TV Brasil Central (ZYP 327)
- Goiânia, Goiás; Brazil;
- Channels: Digital: 34 (UHF); Virtual: 13;
- Branding: TV Brasil Central;

Programming
- Affiliations: TV Cultura

Ownership
- Owner: (Government of the State of Goiás);

History
- Founded: May 1, 1975
- First air date: May 1, 1975
- Former channel numbers: Analog:; 13 (VHF, 1975–2017);
- Former affiliations: Independent (1975-1978) Rede Bandeirantes (1978-1995)

Technical information
- Licensing authority: ANATEL
- ERP: 1.55 kW
- Transmitter coordinates: 16°39′50.3″S 49°20′31.4″W﻿ / ﻿16.663972°S 49.342056°W

Links
- Public license information: Profile
- Website: goias.gov.br/abc/tv-brasil-central/

= TV Brasil Central =

Television station in Goiânia, Brazil

TV Brasil Central (channel 13) is a Brazilian television station based in Goiânia, capital of the state of Goiás. The station is owned by the state's government.

==History==
TV Brasil Central's license, which was initially private, was granted in 1968, before being taken by the government of Goiás. The government had plans for a television license as early as 1964, when Mauro Borges was governor, but reached its ignition only in the early 70s, during Leonino di Ramos Caiado's government. In March 1975, the station started test broadcasts, becoming regular on May 1, 1975, during Irapuan Costa Júnior's government.
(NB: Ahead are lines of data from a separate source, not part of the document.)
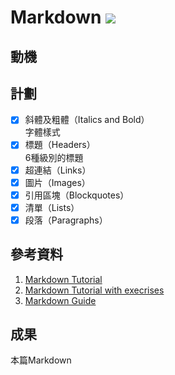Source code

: 
# Markdown ![](https://static-00.iconduck.com/assets.00/markdown-icon-512x512-bfxegudd.png)

## 動機

## 計劃

- [x] 斜體及粗體（Italics and Bold）  
  字體樣式
- [x] 標題（Headers）  
  6種級別的標題
- [x] 超連結（Links）
- [x] 圖片（Images）
- [x] 引用區塊（Blockquotes）
- [x] 清單（Lists）
- [x] 段落（Paragraphs）

## 參考資料

1. [Markdown Tutorial](https://markdown.tw/)
2. [Markdown Tutorial with execrises](https://www.markdowntutorial.com/zh-tw/)
3. [Markdown Guide](https://www.markdownguide.org/getting-started/)

## 成果

本篇Markdown
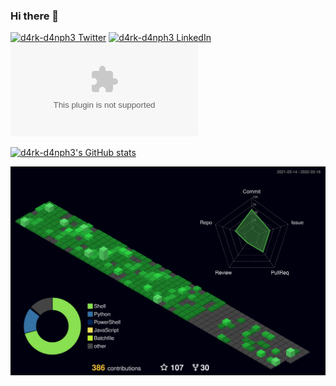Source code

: ### Hi there 👋

<!--
**d4rk-d4nph3/d4rk-d4nph3** is a ✨ _special_ ✨ repository because its `README.md` (this file) appears on your GitHub profile.

Here are some ideas to get you started:

- 🔭 I’m currently working on ...
- 🌱 I’m currently learning ...
- 👯 I’m looking to collaborate on ...
- 🤔 I’m looking for help with ...
- 💬 Ask me about ...
- 📫 How to reach me: ...
- 😄 Pronouns: ...
- ⚡ Fun fact: ...
-->

[![d4rk-d4nph3 Twitter](https://img.shields.io/badge/Twitter-1DA1F2?style=for-the-badge&logo=twitter&logoColor=white)](https://twitter.com/bh4b3sh) [![d4rk-d4nph3 LinkedIn](https://img.shields.io/badge/LinkedIn-0077B5?style=for-the-badge&logo=linkedin&logoColor=white)](https://www.linkedin.com/in/bhabesh-raj-504817136/) [![d4rk-d4nph3 Website](https://img.shields.io/website-up-down-green-red/http/bhabeshraj.com?style=for-the-badge)](https://www.bhabeshraj.com)

[![d4rk-d4nph3's GitHub stats](https://github-readme-stats.vercel.app/api?username=d4rk-d4nph3&show_icons=true&theme=tokyonight)](https://github.com/d4rk-d4nph3/d4rk-d4nph3)

![prof](profile-3d-contrib/profile-night-green.svg)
Initially, the station was independent, broadcasting movies, cartoons and documentaries from catalogs of foreign companies. In 1978, it became an affiliate of Rede Bandeirantes. It was founded by Cerne (Consórcio de Empresas e Rádiodifusão de Notícias do Estado) through AGN (Agência Goiana de Notícias). In the Bandeirantes phase, it covered the 1987 Goiânia accident.
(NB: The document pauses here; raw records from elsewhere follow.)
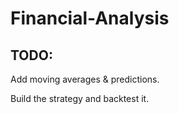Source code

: # Financial-Analysis

## TODO:

Add moving averages & predictions.

Build the strategy and backtest it.
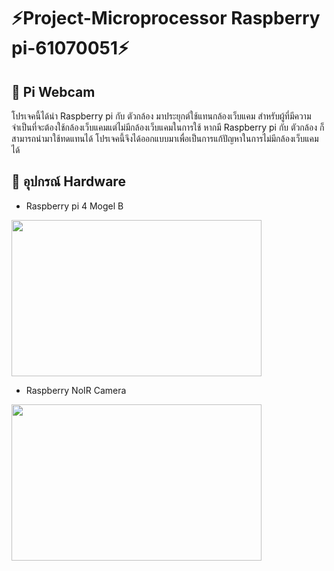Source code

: # ⚡️Project-Microprocessor Raspberry pi-61070051⚡️
## 📸 Pi Webcam

โปรเจคนี้ได้นำ Raspberry pi กับ ตัวกล้อง มาประยุกต์ใช้แทนกล้องเว็บแคม สำหรับผู้ที่มีความจำเป็นที่จะต้องใช้กล้องเว็บแคมแต่ไม่มีกล้องเว็บแคมในการใช้
หากมี Raspberry pi กับ ตัวกล้อง ก็สามารถนำมาใช้ทดแทนได้ โปรเจคนี้จึงได้ออกแบบมาเพื่อเป็นการแก้ปัญหาในการไม่มีกล้องเว็บแคมได้

## 🔧 อุปกรณ์ Hardware
- Raspberry pi 4 Mogel B 
<img src="https://www.robot-advance.com/EN/ori-raspberry-pi-4-model-b-4go-2640.jpg" height="250" width="400"/>

- Raspberry NoIR Camera 
<img src="https://fp.lnwfile.com/5kz7ix.jpg" height="250" width="400"/>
In 1995, TBC leaves Bandeirantes and joins TV Cultura. On October 2, 1997, a fire destroyed part of the station's facilities; it wasn't until December 1998 when TV Brasil Central restarted operations from its usual facilities, following a year of operations from improvised facilities. In 1999, Cerne was liquidated by the state government and, in its place, a new company, Agecom (Agência Goiana de Comunicação) was created. Agecom was, in turn, shut down in 2014 and replaced by Agência Brasil Central (ABC).

In May 2011, TV Brasil Central was renamed TBC News, ceasing the relays of TV Cultura programming and concentrating on news. It also used the rebrand to increase its coverage to 50,000 Goianan inhabitants who did not receive its signal yet.

The station shut down its analog signal on June 21, 2017, following the official ANATEL roadmap.